ABSTRACT
Molecular epidemiology has been defined as the study of the distribution and deter-
minants of disease in human populations using techniques of molecular biology and
epidemiology (1). The field started to grow in the early 1980s (2). Studies in the 1980s
were based primarily on markers of exposure to carcinogens such as DNA and protein
adducts and then expanded into the analysis of somatic genetic alterations in tumor and
precancerous tissues (1). Since then, there has been a great deal of work on genetic markers of
susceptibility, initially focused on candidate genes and more recently on genomewide
association studies. Also, since the 1980s, there has been the development of large-scale
analyses of somatic mutations and a range of phenotypical assays, including gene expression
arrays, genomic instability, and DNA repair. In some instances, molecular epidemiological
investigation has added value to causal inference, for example, the clarification of the dose-
response effects of aflatoxin exposure (1), the role of human papillomavirus infection in the
etiology of cervical cancer (3), and the detection of protein and DNA adducts in workers
exposed to chemicals such as ethylene oxide (1).
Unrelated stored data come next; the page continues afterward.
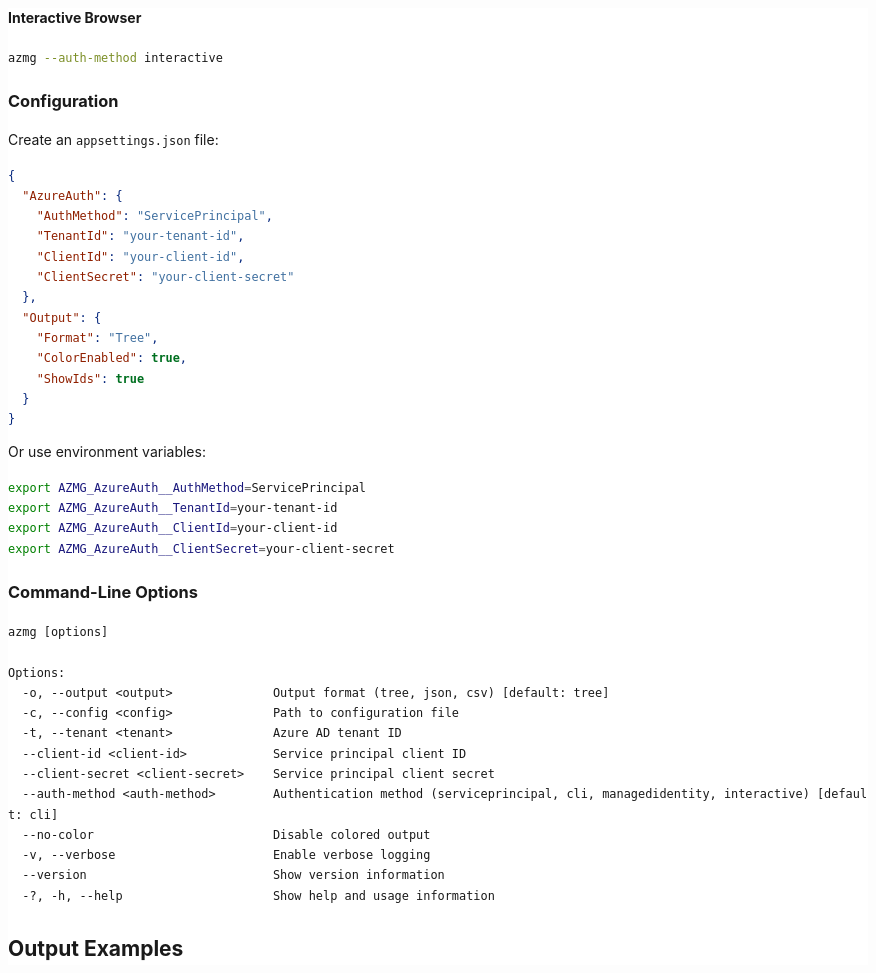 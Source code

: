 #### Interactive Browser
```bash
azmg --auth-method interactive
```

### Configuration

Create an `appsettings.json` file:

```json
{
  "AzureAuth": {
    "AuthMethod": "ServicePrincipal",
    "TenantId": "your-tenant-id",
    "ClientId": "your-client-id",
    "ClientSecret": "your-client-secret"
  },
  "Output": {
    "Format": "Tree",
    "ColorEnabled": true,
    "ShowIds": true
  }
}
```

Or use environment variables:
```bash
export AZMG_AzureAuth__AuthMethod=ServicePrincipal
export AZMG_AzureAuth__TenantId=your-tenant-id
export AZMG_AzureAuth__ClientId=your-client-id
export AZMG_AzureAuth__ClientSecret=your-client-secret
```

### Command-Line Options

```
azmg [options]

Options:
  -o, --output <output>              Output format (tree, json, csv) [default: tree]
  -c, --config <config>              Path to configuration file
  -t, --tenant <tenant>              Azure AD tenant ID
  --client-id <client-id>            Service principal client ID
  --client-secret <client-secret>    Service principal client secret
  --auth-method <auth-method>        Authentication method (serviceprincipal, cli, managedidentity, interactive) [default: cli]
  --no-color                         Disable colored output
  -v, --verbose                      Enable verbose logging
  --version                          Show version information
  -?, -h, --help                     Show help and usage information
```

## Output Examples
However, in a worryingly high number of
other instances, promising initial results have not been confirmed by subsequent
investigations that have usually had greater statistical power to detect effects. Indeed, lack
of replication became such an issue in genetic association studies (4-12) that it threatened to
discredit the field. However, as research has matured, a somewhat greater proportion of
associations with candidate gene variants has been replicated (11) and recently consistent
findings have emerged from genomewide association studies (13-35). A similar pattern of
failure to confirm early promising findings has been observed in relation to prognostic
markers (36). Indeed, the opening salvo of a commentary in 2005was, “The number of cancer
prognostic markers that have been validated as clinically useful is pitifully small, despite
decades of effort and money invested in marker research” (37).